Propofol to put them back to sleep and have them awake slowly
What is Emergence Delirium?
- A dissociated state of consciousness in which patients are inconsolable, irritable, uncompromising, and/or uncooperative
- Many do not recognize and respond to their parents
What is the incidence of Emergence Delirium? With which agent is incidence the lowest? What age is at highest risk? How do you minimize it?
- 2 to 80%
- Less prevalence with Halothane
- Ages 1 to 5
- Appropriate pain relief
List eight risk factors for Emergence Delirium in children?
- Age of less than 5
- Volatile agent used (SEVO, ISO, and DES increase risk)
- Type of surgery (Ophthalmologic 28%, Otolaryngologic 26%)
- Rapid emergence
* 5. PREOPERATIVE ANXIETY - Child temperament (poor socialization, low adaptability scores
- Adjunct medication (opioids)
- Inadequate pain relief
What can trigger Malignant Hyperthermia?
ALL potent INHALATION ANESTHETICS
and SUCCINYLCHOLINE
What is the treatment for MH?
Dantrolene 2.5 mg/kg
When compared to adults, infants dose of Succinylcholine tend to be….? Why?
- Require a relatively HIGH dose of Succinylcholine
- Do to the large ECF compartment and are MORE RESISTANT to its NEUROMUSCULAR EFFECTS
Which two diagnoses are Succinylcholine contraindicated in pediatrics?
MH susceptible and Duchenne Muscular Dystrophy
When can Succinylcholine be used?
Should be reserved for emergency intubation and during Laryngospasms or for IM route should IV not be available
What is the dose for emergency IV Succinylcholine?

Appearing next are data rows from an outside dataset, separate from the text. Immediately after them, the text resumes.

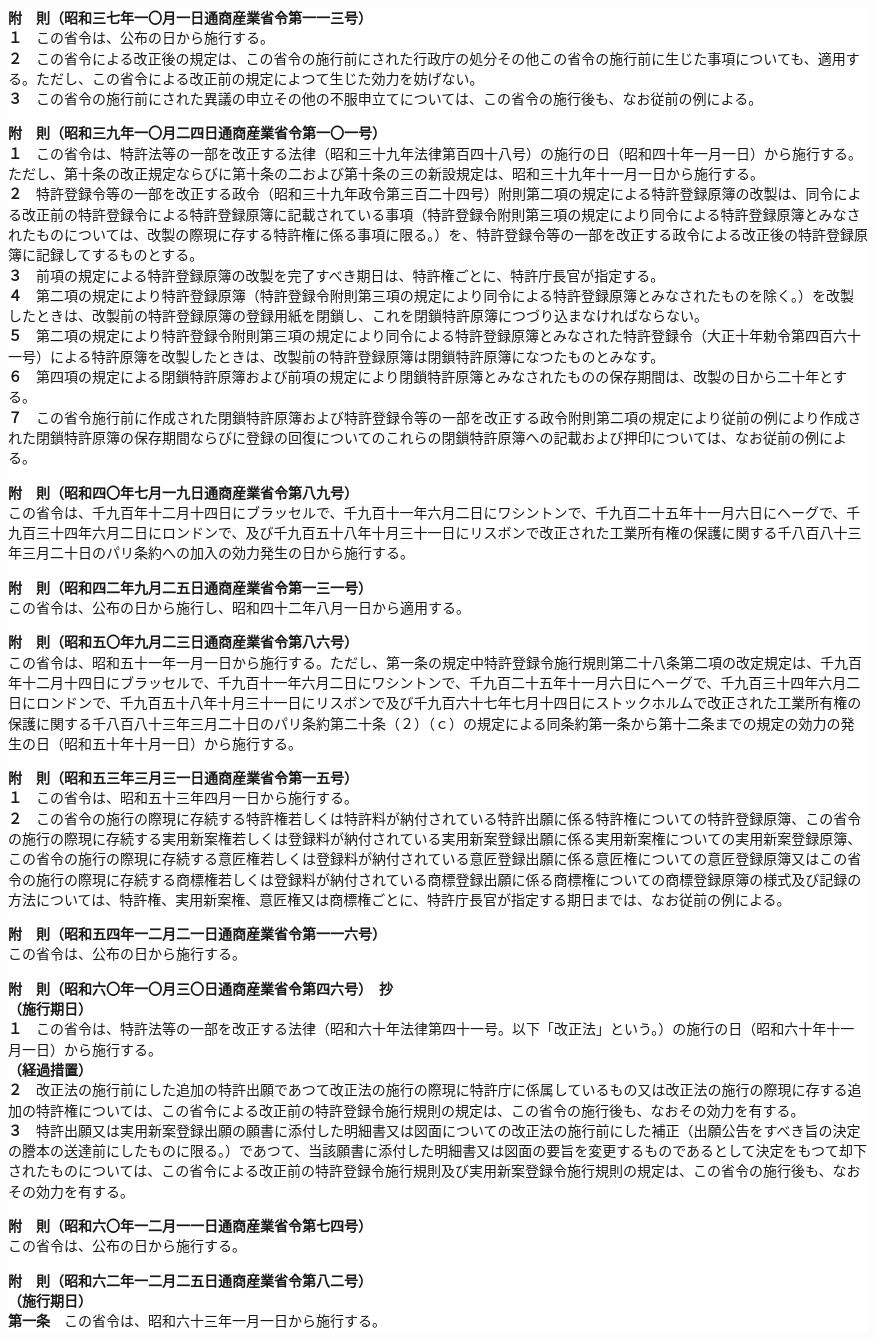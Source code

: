 **附　則（昭和三七年一〇月一日通商産業省令第一一三号）**  
**１**　この省令は、公布の日から施行する。  
**２**　この省令による改正後の規定は、この省令の施行前にされた行政庁の処分その他この省令の施行前に生じた事項についても、適用する。ただし、この省令による改正前の規定によつて生じた効力を妨げない。  
**３**　この省令の施行前にされた異議の申立その他の不服申立てについては、この省令の施行後も、なお従前の例による。  
  
**附　則（昭和三九年一〇月二四日通商産業省令第一〇一号）**  
**１**　この省令は、特許法等の一部を改正する法律（昭和三十九年法律第百四十八号）の施行の日（昭和四十年一月一日）から施行する。ただし、第十条の改正規定ならびに第十条の二および第十条の三の新設規定は、昭和三十九年十一月一日から施行する。  
**２**　特許登録令等の一部を改正する政令（昭和三十九年政令第三百二十四号）附則第二項の規定による特許登録原簿の改製は、同令による改正前の特許登録令による特許登録原簿に記載されている事項（特許登録令附則第三項の規定により同令による特許登録原簿とみなされたものについては、改製の際現に存する特許権に係る事項に限る。）を、特許登録令等の一部を改正する政令による改正後の特許登録原簿に記録してするものとする。  
**３**　前項の規定による特許登録原簿の改製を完了すべき期日は、特許権ごとに、特許庁長官が指定する。  
**４**　第二項の規定により特許登録原簿（特許登録令附則第三項の規定により同令による特許登録原簿とみなされたものを除く。）を改製したときは、改製前の特許登録原簿の登録用紙を閉鎖し、これを閉鎖特許原簿につづり込まなければならない。  
**５**　第二項の規定により特許登録令附則第三項の規定により同令による特許登録原簿とみなされた特許登録令（大正十年勅令第四百六十一号）による特許原簿を改製したときは、改製前の特許登録原簿は閉鎖特許原簿になつたものとみなす。  
**６**　第四項の規定による閉鎖特許原簿および前項の規定により閉鎖特許原簿とみなされたものの保存期間は、改製の日から二十年とする。  
**７**　この省令施行前に作成された閉鎖特許原簿および特許登録令等の一部を改正する政令附則第二項の規定により従前の例により作成された閉鎖特許原簿の保存期間ならびに登録の回復についてのこれらの閉鎖特許原簿への記載および押印については、なお従前の例による。  
  
**附　則（昭和四〇年七月一九日通商産業省令第八九号）**  
この省令は、千九百年十二月十四日にブラッセルで、千九百十一年六月二日にワシントンで、千九百二十五年十一月六日にヘーグで、千九百三十四年六月二日にロンドンで、及び千九百五十八年十月三十一日にリスボンで改正された工業所有権の保護に関する千八百八十三年三月二十日のパリ条約への加入の効力発生の日から施行する。  
  
**附　則（昭和四二年九月二五日通商産業省令第一三一号）**  
この省令は、公布の日から施行し、昭和四十二年八月一日から適用する。  
  
**附　則（昭和五〇年九月二三日通商産業省令第八六号）**  
この省令は、昭和五十一年一月一日から施行する。ただし、第一条の規定中特許登録令施行規則第二十八条第二項の改定規定は、千九百年十二月十四日にブラッセルで、千九百十一年六月二日にワシントンで、千九百二十五年十一月六日にヘーグで、千九百三十四年六月二日にロンドンで、千九百五十八年十月三十一日にリスボンで及び千九百六十七年七月十四日にストックホルムで改正された工業所有権の保護に関する千八百八十三年三月二十日のパリ条約第二十条（２）（ｃ）の規定による同条約第一条から第十二条までの規定の効力の発生の日（昭和五十年十月一日）から施行する。  
  
**附　則（昭和五三年三月三一日通商産業省令第一五号）**  
**１**　この省令は、昭和五十三年四月一日から施行する。  
**２**　この省令の施行の際現に存続する特許権若しくは特許料が納付されている特許出願に係る特許権についての特許登録原簿、この省令の施行の際現に存続する実用新案権若しくは登録料が納付されている実用新案登録出願に係る実用新案権についての実用新案登録原簿、この省令の施行の際現に存続する意匠権若しくは登録料が納付されている意匠登録出願に係る意匠権についての意匠登録原簿又はこの省令の施行の際現に存続する商標権若しくは登録料が納付されている商標登録出願に係る商標権についての商標登録原簿の様式及び記録の方法については、特許権、実用新案権、意匠権又は商標権ごとに、特許庁長官が指定する期日までは、なお従前の例による。  
  
**附　則（昭和五四年一二月二一日通商産業省令第一一六号）**  
この省令は、公布の日から施行する。  
  
**附　則（昭和六〇年一〇月三〇日通商産業省令第四六号）　抄**  
**（施行期日）**  
**１**　この省令は、特許法等の一部を改正する法律（昭和六十年法律第四十一号。以下「改正法」という。）の施行の日（昭和六十年十一月一日）から施行する。  
**（経過措置）**  
**２**　改正法の施行前にした追加の特許出願であつて改正法の施行の際現に特許庁に係属しているもの又は改正法の施行の際現に存する追加の特許権については、この省令による改正前の特許登録令施行規則の規定は、この省令の施行後も、なおその効力を有する。  
**３**　特許出願又は実用新案登録出願の願書に添付した明細書又は図面についての改正法の施行前にした補正（出願公告をすべき旨の決定の謄本の送達前にしたものに限る。）であつて、当該願書に添付した明細書又は図面の要旨を変更するものであるとして決定をもつて却下されたものについては、この省令による改正前の特許登録令施行規則及び実用新案登録令施行規則の規定は、この省令の施行後も、なおその効力を有する。  
  
**附　則（昭和六〇年一二月一一日通商産業省令第七四号）**  
この省令は、公布の日から施行する。  
  
**附　則（昭和六二年一二月二五日通商産業省令第八二号）**  
**（施行期日）**  
**第一条**　この省令は、昭和六十三年一月一日から施行する。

IM?
0.1 mg/kg IV or 4 mg/kg IM
What is “Trimus”?
An increase in Masseter muscle tone infrequently associated with Succinylcholine.
**When should do you AVOID Succinylcholine in pediatric patients?
- Any EYE trauma (increases intraocular pressure)
- With burns (greater than 24 hours old)
- Massive trauma,
- Major neurologic/neuromuscular disease
- Renal failure compounded by neuropathy
- Elevated K serum levels
- Bradycardic patients
How much does serum K+ concentration increase after administration
1 mEq/L or less
Cardiac wise, how can a single dose of Succinylcholine effect the heart? What can you administer prior to?